[Saved data entries]
───

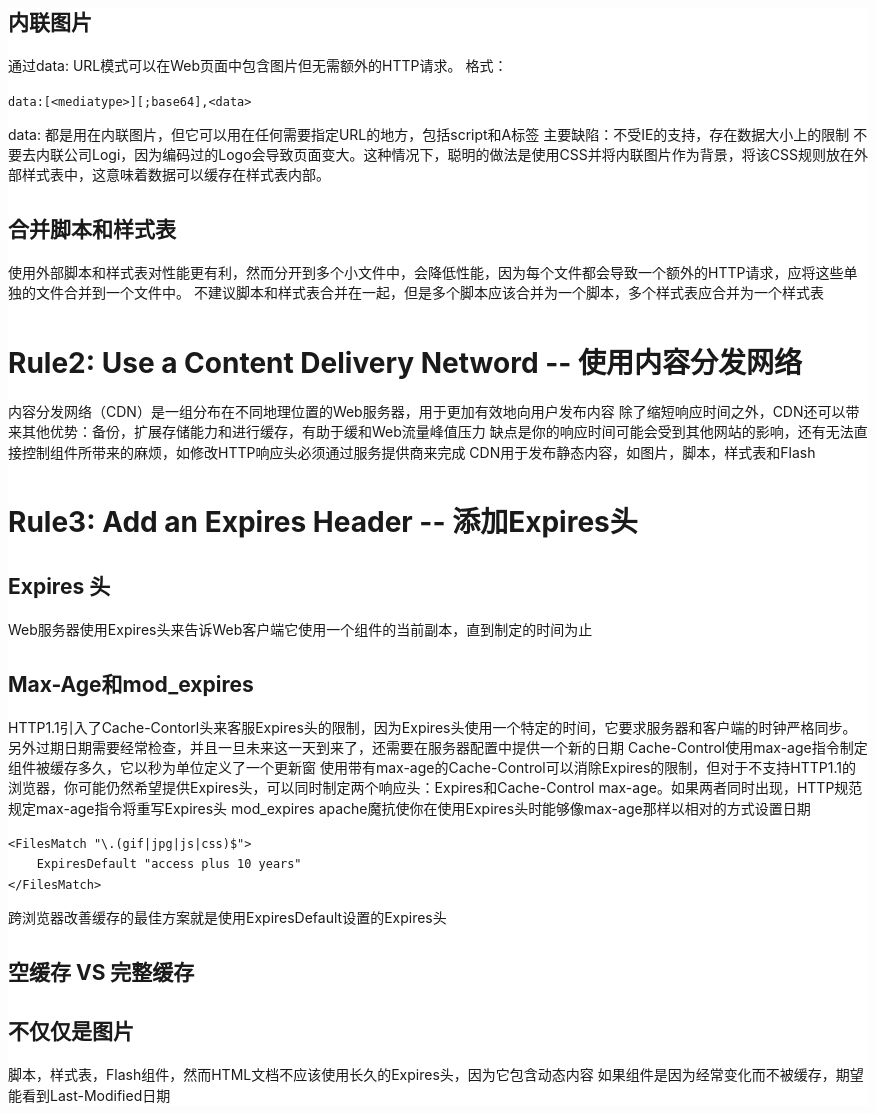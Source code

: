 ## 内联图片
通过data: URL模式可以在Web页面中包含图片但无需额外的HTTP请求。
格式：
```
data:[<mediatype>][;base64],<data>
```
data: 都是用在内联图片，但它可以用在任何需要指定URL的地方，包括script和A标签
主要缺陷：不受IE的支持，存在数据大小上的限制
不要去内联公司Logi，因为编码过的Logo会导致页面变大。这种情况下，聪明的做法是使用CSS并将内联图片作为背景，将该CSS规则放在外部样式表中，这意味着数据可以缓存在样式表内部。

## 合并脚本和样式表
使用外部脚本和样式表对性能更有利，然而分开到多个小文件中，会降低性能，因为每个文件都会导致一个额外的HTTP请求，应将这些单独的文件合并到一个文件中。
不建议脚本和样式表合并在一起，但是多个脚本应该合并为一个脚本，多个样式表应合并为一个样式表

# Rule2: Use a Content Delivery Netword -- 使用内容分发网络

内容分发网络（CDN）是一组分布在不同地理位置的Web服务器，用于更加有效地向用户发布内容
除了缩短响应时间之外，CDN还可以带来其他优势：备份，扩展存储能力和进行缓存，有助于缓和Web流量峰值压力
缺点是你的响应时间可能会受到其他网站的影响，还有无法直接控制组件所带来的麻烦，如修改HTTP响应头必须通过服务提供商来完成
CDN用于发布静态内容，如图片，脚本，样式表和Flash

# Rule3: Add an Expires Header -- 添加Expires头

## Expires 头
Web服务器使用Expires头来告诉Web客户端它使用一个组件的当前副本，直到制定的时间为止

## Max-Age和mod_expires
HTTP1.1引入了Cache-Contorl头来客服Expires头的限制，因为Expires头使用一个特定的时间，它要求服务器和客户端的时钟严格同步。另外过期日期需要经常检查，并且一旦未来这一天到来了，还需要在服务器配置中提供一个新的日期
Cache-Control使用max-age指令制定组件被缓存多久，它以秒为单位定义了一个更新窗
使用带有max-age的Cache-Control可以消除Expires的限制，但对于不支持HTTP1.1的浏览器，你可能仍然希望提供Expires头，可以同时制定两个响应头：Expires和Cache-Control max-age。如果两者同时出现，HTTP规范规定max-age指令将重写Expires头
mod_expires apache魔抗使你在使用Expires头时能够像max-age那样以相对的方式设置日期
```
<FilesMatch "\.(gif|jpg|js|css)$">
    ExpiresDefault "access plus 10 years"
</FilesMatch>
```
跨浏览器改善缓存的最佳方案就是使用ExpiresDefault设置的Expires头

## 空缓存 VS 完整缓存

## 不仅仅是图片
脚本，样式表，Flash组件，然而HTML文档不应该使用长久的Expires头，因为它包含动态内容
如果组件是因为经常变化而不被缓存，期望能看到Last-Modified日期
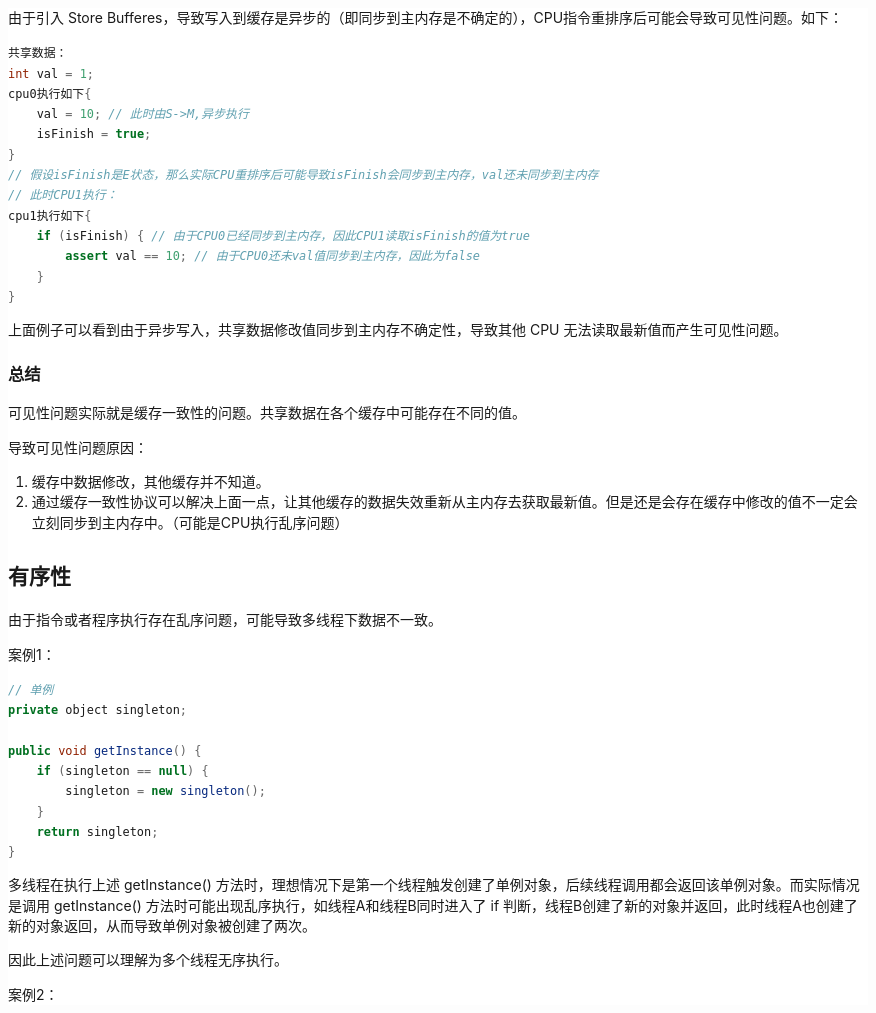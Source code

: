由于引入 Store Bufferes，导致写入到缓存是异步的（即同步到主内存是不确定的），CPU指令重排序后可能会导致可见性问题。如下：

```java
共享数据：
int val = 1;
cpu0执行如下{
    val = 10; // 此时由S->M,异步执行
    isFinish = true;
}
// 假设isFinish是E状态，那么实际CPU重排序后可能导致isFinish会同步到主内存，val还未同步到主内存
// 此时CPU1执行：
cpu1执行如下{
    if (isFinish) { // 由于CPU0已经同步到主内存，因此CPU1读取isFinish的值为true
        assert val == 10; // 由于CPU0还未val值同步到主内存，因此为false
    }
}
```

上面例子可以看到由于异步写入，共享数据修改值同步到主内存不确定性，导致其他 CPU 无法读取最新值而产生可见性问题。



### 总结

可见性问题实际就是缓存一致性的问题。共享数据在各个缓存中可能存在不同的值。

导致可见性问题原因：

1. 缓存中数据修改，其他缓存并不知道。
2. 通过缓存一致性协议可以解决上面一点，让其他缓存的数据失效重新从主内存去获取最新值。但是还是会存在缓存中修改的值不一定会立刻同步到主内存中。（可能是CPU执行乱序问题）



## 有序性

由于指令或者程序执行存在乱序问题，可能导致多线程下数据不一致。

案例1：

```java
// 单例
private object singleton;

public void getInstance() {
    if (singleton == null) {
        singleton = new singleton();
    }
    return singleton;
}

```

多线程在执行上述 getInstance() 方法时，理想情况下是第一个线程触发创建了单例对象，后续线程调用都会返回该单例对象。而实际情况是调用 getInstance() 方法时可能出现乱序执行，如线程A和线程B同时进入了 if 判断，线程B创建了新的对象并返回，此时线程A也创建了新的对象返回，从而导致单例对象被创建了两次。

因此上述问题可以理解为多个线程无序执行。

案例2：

───

Problem statement
Each entry should be output word for word, with no pictures carried over.

Result for this exercise
Source code

: ## 内联图片
通过data: URL模式可以在Web页面中包含图片但无需额外的HTTP请求。
格式：
```
data:[<mediatype>][;base64],<data>
```
data: 都是用在内联图片，但它可以用在任何需要指定URL的地方，包括script和A标签
主要缺陷：不受IE的支持，存在数据大小上的限制
不要去内联公司Logi，因为编码过的Logo会导致页面变大。这种情况下，聪明的做法是使用CSS并将内联图片作为背景，将该CSS规则放在外部样式表中，这意味着数据可以缓存在样式表内部。

## 合并脚本和样式表
使用外部脚本和样式表对性能更有利，然而分开到多个小文件中，会降低性能，因为每个文件都会导致一个额外的HTTP请求，应将这些单独的文件合并到一个文件中。
不建议脚本和样式表合并在一起，但是多个脚本应该合并为一个脚本，多个样式表应合并为一个样式表

# Rule2: Use a Content Delivery Netword -- 使用内容分发网络

内容分发网络（CDN）是一组分布在不同地理位置的Web服务器，用于更加有效地向用户发布内容
除了缩短响应时间之外，CDN还可以带来其他优势：备份，扩展存储能力和进行缓存，有助于缓和Web流量峰值压力
缺点是你的响应时间可能会受到其他网站的影响，还有无法直接控制组件所带来的麻烦，如修改HTTP响应头必须通过服务提供商来完成
CDN用于发布静态内容，如图片，脚本，样式表和Flash

# Rule3: Add an Expires Header -- 添加Expires头

## Expires 头
Web服务器使用Expires头来告诉Web客户端它使用一个组件的当前副本，直到制定的时间为止

## Max-Age和mod_expires
HTTP1.1引入了Cache-Contorl头来客服Expires头的限制，因为Expires头使用一个特定的时间，它要求服务器和客户端的时钟严格同步。另外过期日期需要经常检查，并且一旦未来这一天到来了，还需要在服务器配置中提供一个新的日期
Cache-Control使用max-age指令制定组件被缓存多久，它以秒为单位定义了一个更新窗
使用带有max-age的Cache-Control可以消除Expires的限制，但对于不支持HTTP1.1的浏览器，你可能仍然希望提供Expires头，可以同时制定两个响应头：Expires和Cache-Control max-age。如果两者同时出现，HTTP规范规定max-age指令将重写Expires头
mod_expires apache魔抗使你在使用Expires头时能够像max-age那样以相对的方式设置日期
```
<FilesMatch "\.(gif|jpg|js|css)$">
    ExpiresDefault "access plus 10 years"
</FilesMatch>
```
跨浏览器改善缓存的最佳方案就是使用ExpiresDefault设置的Expires头

## 空缓存 VS 完整缓存

## 不仅仅是图片
脚本，样式表，Flash组件，然而HTML文档不应该使用长久的Expires头，因为它包含动态内容
如果组件是因为经常变化而不被缓存，期望能看到Last-Modified日期
Source code

:由于引入 Store Bufferes，导致写入到缓存是异步的（即同步到主内存是不确定的），CPU指令重排序后可能会导致可见性问题。如下：

```java
共享数据：
int val = 1;
cpu0执行如下{
    val = 10; // 此时由S->M,异步执行
    isFinish = true;
}
// 假设isFinish是E状态，那么实际CPU重排序后可能导致isFinish会同步到主内存，val还未同步到主内存
// 此时CPU1执行：
cpu1执行如下{
    if (isFinish) { // 由于CPU0已经同步到主内存，因此CPU1读取isFinish的值为true
        assert val == 10; // 由于CPU0还未val值同步到主内存，因此为false
    }
}
```

上面例子可以看到由于异步写入，共享数据修改值同步到主内存不确定性，导致其他 CPU 无法读取最新值而产生可见性问题。



### 总结

可见性问题实际就是缓存一致性的问题。共享数据在各个缓存中可能存在不同的值。

导致可见性问题原因：

1. 缓存中数据修改，其他缓存并不知道。
2. 通过缓存一致性协议可以解决上面一点，让其他缓存的数据失效重新从主内存去获取最新值。但是还是会存在缓存中修改的值不一定会立刻同步到主内存中。（可能是CPU执行乱序问题）



## 有序性

由于指令或者程序执行存在乱序问题，可能导致多线程下数据不一致。

案例1：

```java
// 单例
private object singleton;

public void getInstance() {
    if (singleton == null) {
        singleton = new singleton();
    }
    return singleton;
}

```

多线程在执行上述 getInstance() 方法时，理想情况下是第一个线程触发创建了单例对象，后续线程调用都会返回该单例对象。而实际情况是调用 getInstance() 方法时可能出现乱序执行，如线程A和线程B同时进入了 if 判断，线程B创建了新的对象并返回，此时线程A也创建了新的对象返回，从而导致单例对象被创建了两次。

因此上述问题可以理解为多个线程无序执行。

案例2：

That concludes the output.